Your Skin and TNF-Alpha
Generally speaking, it’s the immune system’s job to protect the body against infections, viruses, tumors, and other types of illness. White blood cells called “T-cells” circulate the body regularly, looking for foreign invaders, which are then neutralized as the T-cells find them.
When a patient has psoriasis, however, the immune system misfires, and those T-cells are activated even when there aren’t any foreign invaders to be found. As you might expect, having all those T-cells on alert when there’s nothing to fight results in various problems, including the release of too much of a protein called Tumor Necrosis Factor Alpha, or TNF-Alpha. One effect of this extra TNF-Alpha is that the skin becomes red and swollen. But perhaps the bigger problem is that the TNF-Alpha communicates to the skin cells that instead of going through their normal cycle of growth and death over a period of 30 days or so, they should go through the cycle in only three or four days—much faster than their normal rate. In addition, after they’ve died, the skin cells don’t shed as they normally would. Taken together, these factors result in one of the primary external symptoms of psoriasis: red and white scaly patches on the top layer of skin, created by the buildup of dead skin cells, and the swollen, irritated skin underneath. These patches are sometimes referred to as “plaques.”

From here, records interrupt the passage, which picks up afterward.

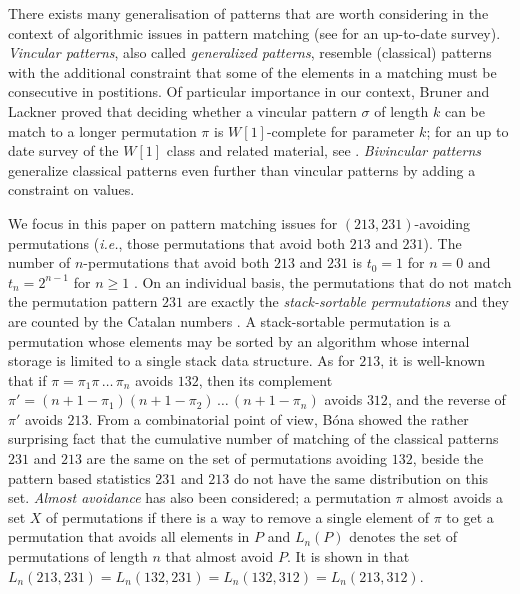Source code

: \documentclass[a4paper]{llncs}
\newcounter{num}
\begin{document}
	There exists many generalisation of patterns that are worth considering
	in the context of algorithmic issues in pattern matching
	(see \cite{Kitaev:book:2011} for an up-to-date survey).
	\emph{Vincular patterns}, also called
	\emph{generalized patterns},
	resemble (classical) patterns with the additional constraint that some of the elements in
	a matching must be consecutive in postitions.
	Of particular importance in our context,
	Bruner and Lackner \cite{DBLP:journals/corr/abs-1204-5224}
	proved that deciding whether a vincular pattern
	$\sigma$ of length $k$ can be match to a longer permutation
	$\pi$ is $W[1]$-complete for
	parameter $k$;
	for an up to date survey of the $W[1]$ class and related material, see
	\cite{Downey:Fellows:2013}.
	\emph{Bivincular patterns} generalize classical patterns even further
	than vincular
	patterns by adding a constraint on values.

	We focus in this paper on pattern matching issues for
	$(213,231)$-avoiding permutations
    (\emph{i.e.}, those permutations that avoid both $213$ and $231$).
	The number of $n$-permutations that avoid both
	$213$ and $231$ is
	$t_0 = 1$ for $n = 0$ and
	$t_n =2^{n-1}$ for $n\geq 1$ \cite{Simion:Schmidt:EJC:1985}.
	On an individual basis,
	the permutations that do not match the permutation pattern $231$
	are exactly the \emph{stack-sortable permutations} and they are counted by
	the Catalan numbers \cite{Knuth:1997:ACP:260999}.
	A stack-sortable permutation is a permutation whose elements may be sorted by
	an algorithm whose internal storage is limited to a single stack data structure.
	As for $213$, it is well-known that
 	if $\pi = \pi_1\pi\,\ldots\,\pi_n$ avoids $132$, then its complement
 	$\pi' = (n+1-\pi_1)(n+1-\pi_2)\,\ldots\,(n+1-\pi_n)$ avoids $312$, and
 	the reverse of $\pi'$ avoids $213$.
 	From a combinatorial point of view,
 	B\'ona \cite{Bona:ElJC:2012}
 	showed the rather surprising fact that the cumulative number of
 	matching of the classical patterns $231$ and $213$ are the same on the
 	set of permutations avoiding $132$,
 	beside the pattern based statistics $231$ and $213$
 	do not have the same distribution on this set.
 	\emph{Almost avoidance} has also been considered;
 	a permutation $\pi$ almost avoids a set $X$ of permutations
 	if there is a way to remove a single element of $\pi$ to get a permutation
 	that avoids all elements in $P$
 	and $L_n(P)$ denotes the set of permutations of length $n$ that almost avoid
 	$P$.
 	It is shown in \cite{Griffiths:Smith:Warren:PMA:2011} that
 	$L_n(213, 231) = L_n(132, 231) = L_n(132, 312) = L_n(213, 312)$.
\end{document}
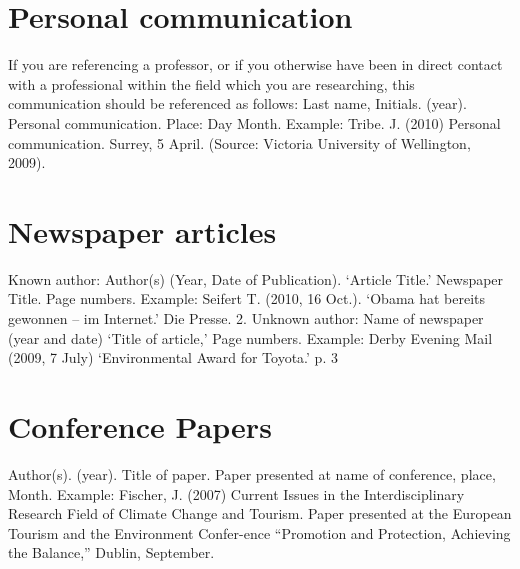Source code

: \section{Personal communication}
\label{sec:personalcommunication}

If you are referencing a professor, or if you otherwise have been in direct contact with a professional within the field which you are researching, this communication should be referenced as follows:
Last name, Initials. (year). Personal communication. Place: Day Month. 
Example:
Tribe. J. (2010) Personal communication. Surrey, 5 April. 
(Source: Victoria University of Wellington, 2009). 

\section{Newspaper articles}
\label{sec:newspaper}

Known author:
Author(s) (Year, Date of Publication). ‘Article Title.’ Newspaper Title. Page numbers.
Example:
Seifert T. (2010, 16 Oct.). ‘Obama hat bereits gewonnen – im Internet.’ Die Presse. 2.
Unknown author:
Name of newspaper (year and date) ‘Title of article,’ Page numbers.
Example:
Derby Evening Mail (2009, 7 July) ‘Environmental Award for Toyota.’ p. 3


\section{Conference Papers}
\label{sec:confpaper}

Author(s). (year). Title of paper. Paper presented at name of conference, place, Month.
Example:
Fischer, J. (2007) Current Issues in the Interdisciplinary Research Field of Climate Change and Tourism. Paper presented at the European Tourism and the Environment Confer-ence “Promotion and Protection, Achieving the Balance,” Dublin, September.




\newpage

\printbibliography

\nocite{*}





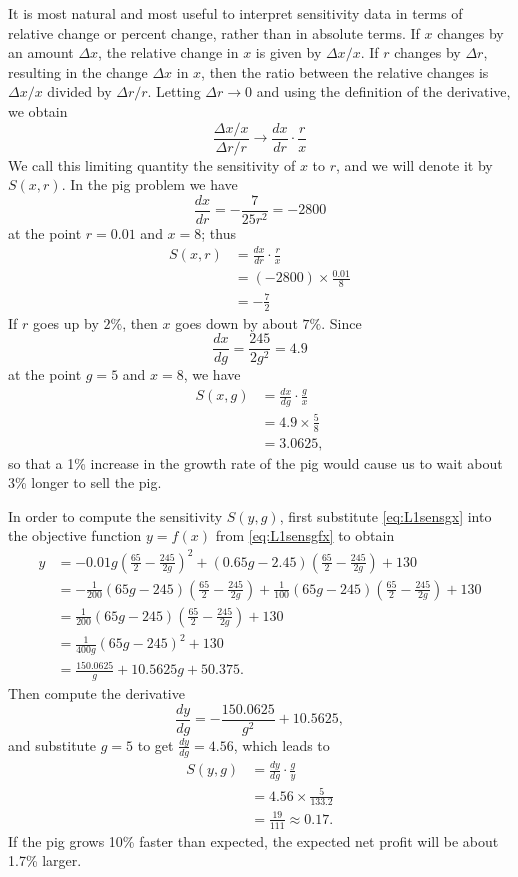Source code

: It is most natural and most useful to interpret sensitivity data in terms of relative change or percent change, rather than in absolute terms. If $x$ changes by an amount $\Delta x$, the relative change in $x$ is given by $\Delta x/x$. If $r$ changes
by $\Delta r$, resulting in the change $\Delta x$ in $x$, then the ratio between the relative changes is $\Delta x/x$ divided by $\Delta r/r$. Letting $\Delta r\to0$ and using the definition of the derivative, we obtain
$$
\frac{\Delta x/x}{\Delta r/r}\to\frac{dx}{dr}\cdot\frac{r}{x}
$$
We call this limiting quantity the sensitivity of $x$ to $r$, and we will denote it by $S(x,r)$. In the pig problem we have
$$
\frac{dx}{dr}=-\frac{7}{25r^2}=-2800
$$
at the point $r=0.01$ and $x=8$; thus
\begin{align*}
S(x,r)&=\frac{dx}{dr}\cdot\frac{r}{x}\\
&=(-2800)\times\frac{0.01}{8}\\
&=-\frac{7}{2}
\end{align*}
If $r$ goes up by $2\%$, then $x$ goes down by about $7\%$. Since
$$
\frac{dx}{dg}=\frac{245}{2g^2}=4.9
$$
at the point $g=5$ and $x=8$, we have
\begin{align*}
S(x,g)&=\frac{dx}{dg}\cdot\frac{g}{x}\\
&=4.9\times\frac{5}{8}\\
&=3.0625,
\end{align*}
so that a 1\% increase in the growth rate of the pig would cause us to wait about 3\% longer to sell the pig.

In order to compute the sensitivity $S(y,g)$, first substitute \eqref{eq:L1sensgx} into the objective function $y=f(x)$ from \eqref{eq:L1sensgfx} to obtain
\begin{align*}
y&=-0.01g\left(\frac{65}{2}-\frac{245}{2g}\right)^2+(0.65g-2.45)\left(\frac{65}{2}-\frac{245}{2g}\right)+130\\
&=-\frac{1}{200}(65g-245)\left(\frac{65}{2}-\frac{245}{2g}\right)+\frac{1}{100}(65g-245)\left(\frac{65}{2}-\frac{245}{2g}\right)+130\\
&=\frac{1}{200}(65g-245)\left(\frac{65}{2}-\frac{245}{2g}\right)+130\\
&=\frac{1}{400g}(65g-245)^2+130\\
&=\frac{150.0625}{g}+10.5625g+50.375.
\end{align*}
Then compute the derivative
$$
\frac{dy}{dg}=-\frac{150.0625}{g^2}+10.5625,
$$
and substitute $g=5$ to get $\frac{dy}{dg}=4.56$, which leads to
\begin{align*}
S(y,g)&=\frac{dy}{dg}\cdot\frac{g}{y}\\
&=4.56\times\frac{5}{133.2}\\
&=\frac{19}{111}\approx0.17.
\end{align*}
If the pig grows 10\% faster than expected, the expected net profit will be about 1.7\% larger.

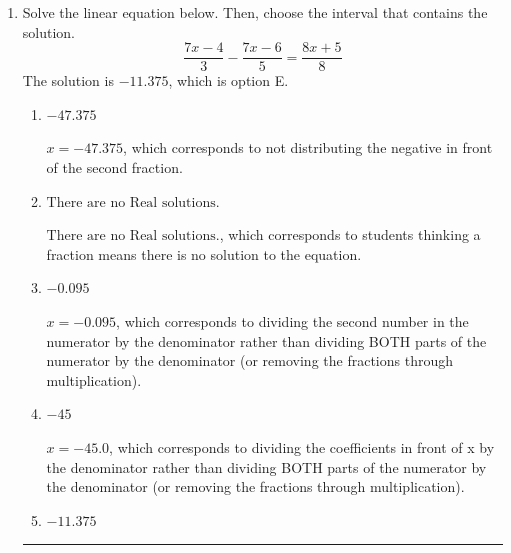 \documentclass{extbook}[14pt]
\newcommand{\litem}[1]{\item #1

\rule{\textwidth}{0.4pt}}
\begin{document}
\begin{enumerate}
{\begin{enumerate}[label=\Alph*.]
 $x = -0.6$, which corresponds to getting the negative of the actual solution.
\item \( -1.364 \)

* $x = -1.364$, which is the correct option.
\item \( \text{There are no Real solutions.} \)

 $\text{There are no Real solutions.}$, which corresponds to students thinking a fraction means there is no solution to the equation.
\item \( 0.273 \)

 $x = 0.273$, which corresponds to not distributing the negative in front of the second parentheses correctly.
\item \( -0.273 \)

 $x = -0.273$, which corresponds to not distributing the negative in front of the first parentheses correctly.
\end{enumerate}

\textbf{General Comment:} The most common mistake on this question is to not distribute the negative in front of the second fraction correctly. The best way to avoid this is putting the numerator in parentheses, which will help you remember to distribute the negative correctly.
}
\litem{
Solve the linear equation below. Then, choose the interval that contains the solution.
\[ \frac{7x -4}{3} - \frac{7x -6}{5} = \frac{8x + 5}{8} \]The solution is \( -11.375 \), which is option E.\begin{enumerate}[label=\Alph*.]
\item \( -47.375 \)

 $x = -47.375$, which corresponds to not distributing the negative in front of the second fraction.
\item \( \text{There are no Real solutions.} \)

 $\text{There are no Real solutions.}$, which corresponds to students thinking a fraction means there is no solution to the equation.
\item \( -0.095 \)

 $x = -0.095$, which corresponds to dividing the second number in the numerator by the denominator rather than dividing BOTH parts of the numerator by the denominator (or removing the fractions through multiplication).
\item \( -45 \)

 $x = -45.0$, which corresponds to dividing the coefficients in front of x by the denominator rather than dividing BOTH parts of the numerator by the denominator (or removing the fractions through multiplication).
\item \( -11.375 \)


\end{enumerate}}
\end{enumerate}
\end{document}
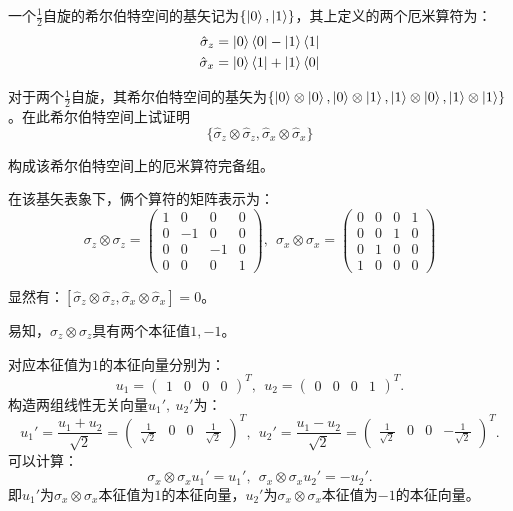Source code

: \documentclass[reqno,a4paper,12pt]{amsart}
\begin{document}
一个$\frac{1}{2}$自旋的希尔伯特空间的基矢记为$\{\ket{0},\ket{1}\}$，其上定义的两个厄米算符为：
\begin{align*}
	\hat{\sigma}_z = \ket{0}\bra{0} - \ket{1}\bra{1} \\
	\hat{\sigma}_x = \ket{0}\bra{1} + \ket{1}\bra{0}
\end{align*}

对于两个$\frac{1}{2}$自旋，其希尔伯特空间的基矢为$\{\ket{0}\otimes\ket{0}, \ket{0}\otimes\ket{1}, \ket{1}\otimes\ket{0}, \ket{1}\otimes\ket{1}\}$。在此希尔伯特空间上试证明
\[
	\{ \hat{\sigma}_z\otimes\hat{\sigma}_z, \hat{\sigma}_x\otimes\hat{\sigma}_x \}
\]

构成该希尔伯特空间上的厄米算符完备组。
\begin{tcolorbox}[breakable, colback = black!5!white, colframe = black]
在该基矢表象下，俩个算符的矩阵表示为：
\[
	\sigma_z\otimes\sigma_z = 
	\left(
	\begin{matrix}
		1 & 0 & 0 & 0 \\
		0 & -1 & 0 & 0 \\
		0 & 0 & -1 & 0 \\
		0 & 0 & 0 & 1
	\end{matrix}
	\right), ~~
	\sigma_x\otimes\sigma_x = 
	\left(
	\begin{matrix}
		0 & 0 & 0 & 1 \\
		0 & 0 & 1 & 0 \\
		0 & 1 & 0 & 0 \\
		1 & 0 & 0 & 0
	\end{matrix}
	\right)
\]

显然有：$[\hat{\sigma}_z\otimes\hat{\sigma}_z, \hat{\sigma}_x\otimes\hat{\sigma}_x] = 0$。

易知，$\sigma_z\otimes\sigma_z$具有两个本征值$1,-1$。

对应本征值为$1$的本征向量分别为：
\[
	u_1 = (\begin{matrix}
		1 & 0 & 0 & 0
	\end{matrix})^T, ~~
	u_2 = (\begin{matrix}
		0 & 0 & 0 & 1
	\end{matrix})^T.
\]
构造两组线性无关向量$u_1', ~u_2'$为：
\[
	u_1' = \frac{u_1+u_2}{\sqrt{2}} = (\begin{matrix}
		\frac{1}{\sqrt{2}} & 0 & 0 & \frac{1}{\sqrt{2}}
	\end{matrix})^T, ~~
	u_2' = \frac{u_1-u_2}{\sqrt{2}} = (\begin{matrix}
		\frac{1}{\sqrt{2}} & 0 & 0 & -\frac{1}{\sqrt{2}}
	\end{matrix})^T.
\]
可以计算：
\[
	\sigma_x\otimes\sigma_x u_1' = u_1', ~~ \sigma_x\otimes\sigma_x u_2' = -u_2'.
\]
即$u_1'$为$\sigma_x\otimes\sigma_x$本征值为$1$的本征向量，$u_2'$为$\sigma_x\otimes\sigma_x$本征值为$-1$的本征向量。


\end{tcolorbox}
\end{document}

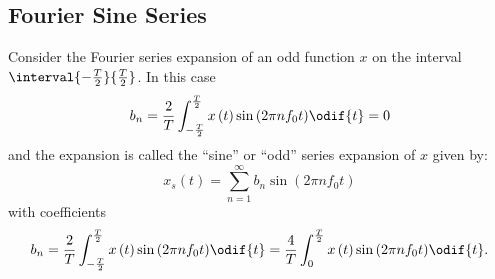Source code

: \documentclass{article}
\begin{document}
\subsection{Fourier Sine Series}
Consider the Fourier series expansion of an odd function \(x\) on the
interval \(\interval{-\frac{T}{2}}{\frac{T}{2}}\). In this case
\begin{equation*}
    b_n = \frac{2}{T} \int_{-\frac{T}{2}}^{\frac{T}{2}} x\left( t \right) \sin{\left( 2\pi n f_0 t \right)} \odif{t} = 0
\end{equation*}
and the expansion is called the ``sine'' or ``odd'' series expansion of
\(x\) given by:
\begin{equation*}
    x_s\left( t \right) = \sum_{n = 1}^\infty b_n \sin{\left( 2\pi n f_0 t \right)}
\end{equation*}
with coefficients
\begin{equation*}
    b_n = \frac{2}{T} \int_{-\frac{T}{2}}^{\frac{T}{2}} x\left( t \right) \sin{\left( 2 \pi n f_0 t \right)} \odif{t} = \frac{4}{T} \int_0^{\frac{T}{2}} x\left( t \right) \sin{\left( 2\pi n f_0 t \right)} \odif{t}.
\end{equation*}
\end{document}

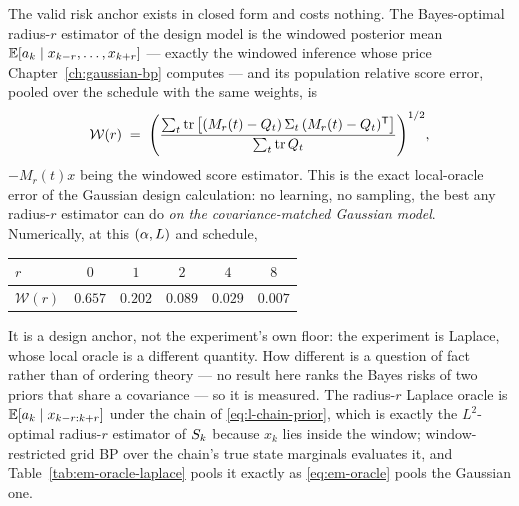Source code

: The valid risk anchor exists in closed form and costs nothing. The
Bayes-optimal radius-$r$ estimator of the design model is the windowed
posterior mean $\E[a_k \mid x_{k-r},\dots,x_{k+r}]$ --- exactly the
windowed inference whose price Chapter~\ref{ch:gaussian-bp} computes --- and
its population relative score error, pooled over the schedule with the same
weights, is
\begin{equation}
  \mathcal{W}(r)
  \;=\;
  \Bigg(
  \frac{\sum_{t} \operatorname{tr}\big[(M_r(t)-\Qt)\,\Sigt\,(M_r(t)-\Qt)^{\T}\big]}
       {\sum_{t} \operatorname{tr}\Qt}
  \Bigg)^{1/2},
  \label{eq:em-oracle}
\end{equation}
$-M_r(t)x$ being the windowed score estimator. This is the exact
local-oracle error of the Gaussian design calculation: no learning, no
sampling, the best any radius-$r$ estimator can do \emph{on the
covariance-matched Gaussian model}. Numerically, at this $(\corr,\nsites)$
and schedule,
\begin{center}
\begin{tabular}{@{}lccccc@{}}
\toprule
$r$ & $0$ & $1$ & $2$ & $4$ & $8$ \\
\midrule
$\mathcal{W}(r)$ & $0.657$ & $0.202$ & $0.089$ & $0.029$ & $0.007$ \\
\bottomrule
\end{tabular}
\end{center}
It is a design anchor, not the experiment's own floor: the experiment is
Laplace, whose local oracle is a different quantity. How different is a
question of fact rather than of ordering theory --- no result here ranks the
Bayes risks of two priors that share a covariance --- so it is measured.
The radius-$r$ Laplace oracle is
$\E[a_k \mid x_{k-r:k+r}]$ under the chain of \eqref{eq:l-chain-prior},
which is exactly the $L^2$-optimal radius-$r$ estimator of $\score_k$ because
$x_k$ lies inside the window; window-restricted grid BP over the chain's true
state marginals evaluates it, and Table~\ref{tab:em-oracle-laplace} pools it
exactly as \eqref{eq:em-oracle} pools the Gaussian one.

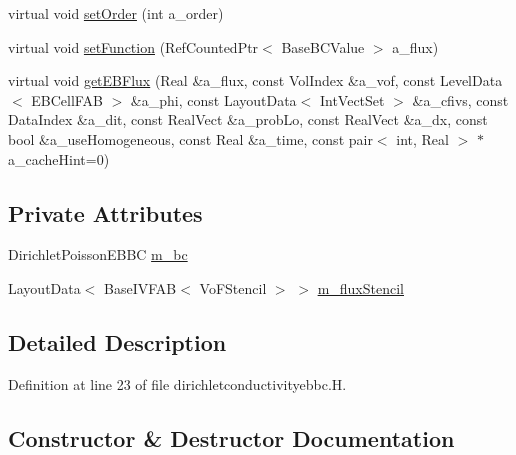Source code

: \begin{DoxyCompactItemize}
\item 
virtual void \hyperlink{classdirichletconductivityebbc_ad6e533cc01399c8a45d4b2cb5e890c45}{set\+Order} (int a\+\_\+order)
\item 
virtual void \hyperlink{classdirichletconductivityebbc_aa3f4488e4445261bd7f8d527016dbb4e}{set\+Function} (Ref\+Counted\+Ptr$<$ Base\+B\+C\+Value $>$ a\+\_\+flux)
\item 
virtual void \hyperlink{classdirichletconductivityebbc_a3b26dd8b2345dd8c0da073f41e5bb255}{get\+E\+B\+Flux} (Real \&a\+\_\+flux, const Vol\+Index \&a\+\_\+vof, const Level\+Data$<$ E\+B\+Cell\+F\+AB $>$ \&a\+\_\+phi, const Layout\+Data$<$ Int\+Vect\+Set $>$ \&a\+\_\+cfivs, const Data\+Index \&a\+\_\+dit, const Real\+Vect \&a\+\_\+prob\+Lo, const Real\+Vect \&a\+\_\+dx, const bool \&a\+\_\+use\+Homogeneous, const Real \&a\+\_\+time, const pair$<$ int, Real $>$ $\ast$a\+\_\+cache\+Hint=0)
\end{DoxyCompactItemize}
\subsection*{Private Attributes}
\begin{DoxyCompactItemize}
\item 
Dirichlet\+Poisson\+E\+B\+BC \hyperlink{classdirichletconductivityebbc_a0b4c9e35b130645159874735dbd666e0}{m\+\_\+bc}
\item 
Layout\+Data$<$ Base\+I\+V\+F\+AB$<$ Vo\+F\+Stencil $>$ $>$ \hyperlink{classdirichletconductivityebbc_a60e6577ba1d68692174d0ae5f6224db3}{m\+\_\+flux\+Stencil}
\end{DoxyCompactItemize}


\subsection{Detailed Description}


Definition at line 23 of file dirichletconductivityebbc.\+H.



\subsection{Constructor \& Destructor Documentation}
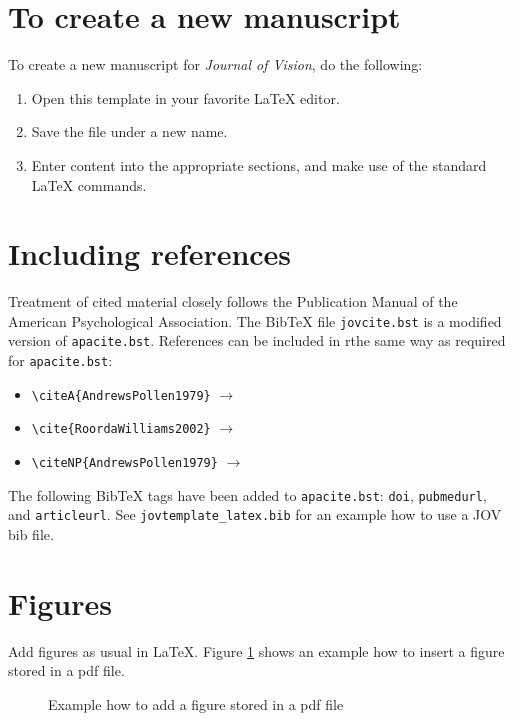 \documentclass{jov}
\begin{document}
\section{To create a new manuscript}

To create a new manuscript for \textit{Journal of Vision}, do the 
following:
\begin{enumerate}
\item Open this template in your favorite \LaTeX{} editor.
\item Save the file under a new name.
\item Enter content into the appropriate sections, and make use of the 
standard \LaTeX{} commands.

\end{enumerate}

\section{Including references}

Treatment of cited material closely follows the Publication Manual of the 
American Psychological Association. The Bib\TeX{} file \verb=jovcite.bst= 
is a modified version of \verb=apacite.bst=. References can be included in 
rthe same way as required for \verb=apacite.bst=: 
\begin{itemize}
\item \verb=\citeA{AndrewsPollen1979}= $\to$ 
\item \verb=\cite{RoordaWilliams2002}= $\to$ \cite{RoordaWilliams2002}
\item \verb=\citeNP{AndrewsPollen1979}= $\to$ 
\end{itemize}
The following Bib\TeX{} tags have been added to \verb=apacite.bst=: \verb=doi=, 
\verb=pubmedurl=, and \verb=articleurl=. See \verb=jovtemplate_latex.bib= 
for an example how to use a JOV bib file.

\section{Figures}

Add figures as usual in \LaTeX{}. Figure \ref{pdffigure} shows an example 
how to insert a figure stored in a pdf file.
\begin{figure}[h!]
\caption{Example how to add a figure stored in a pdf file}
\label{pdffigure}
\end{figure}
\end{document}
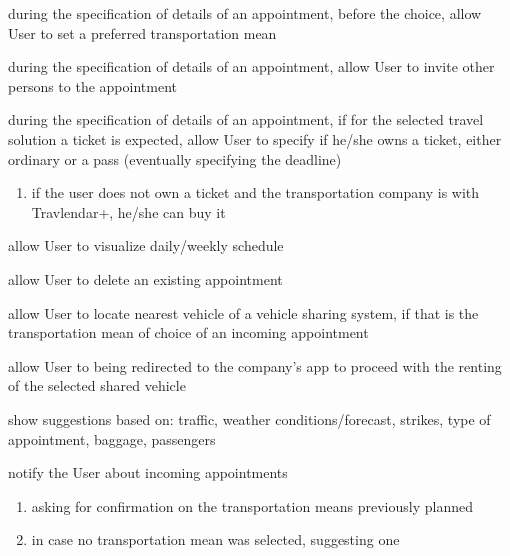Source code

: \begin{enumerate}[label={[G\arabic*]}]
		\item \label{G_change_preferred_transp} during the specification of details of an appointment, before the choice, allow User to set a preferred transportation mean
		\item \label{G_invite} during the specification of details of an appointment, allow User to invite other persons to the appointment
		\item \label{G_owns_ticket} during the specification of details of an appointment, if for the selected travel solution a ticket is expected, allow User to specify if he/she owns a ticket, either ordinary or a pass (eventually specifying the deadline)
		\begin{enumerate}[label=\theenumi\#{\arabic*}]
			\item \label{G_buy_ticket} if the user does not own a ticket and the transportation company is  with Travlendar+, he/she can buy it
		\end{enumerate}
		\item \label{G_visualize_schedule} allow User to visualize daily/weekly schedule
		\item \label{G_delete} allow User to delete an existing appointment
		\item \label{G_locate} allow User to locate nearest vehicle of a vehicle sharing system, if that is the transportation mean of choice of an incoming appointment
		\item \label{G_redirection} allow User to being redirected to the company's app to proceed with the renting of the selected shared vehicle
		\item \label{G_show_suggestions} show suggestions based on: traffic, weather conditions/forecast, strikes, type of appointment, baggage, passengers
		\item \label{G_notify} notify the User about incoming appointments
		\begin{enumerate}[label=\theenumi\#{\arabic*}]
			\item \label{G_confirmation} asking for confirmation on the transportation means previously planned
			\item \label{G_notify_suggestions} in case no transportation mean was selected, suggesting one
		\end{enumerate}
	\end{enumerate}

In fact, plaque psoriasis is by far the most common of the five types of psoriasis (the other four being guttate, inverse, pusutlar, and erythrodermic). About 80% of psoriasis sufferers are diagnosed with plaque psoriasis. Because its cause is rooted in a malfunction of the immune system, psoriasis is not contagious. With the recurring cycle of flare-ups, however, all types of psoriasis can be inconvenient, frustrating, painful, embarrassing, and sometimes even debilitating to live with. All of these factors leave psoriasis sufferers anxious for relief.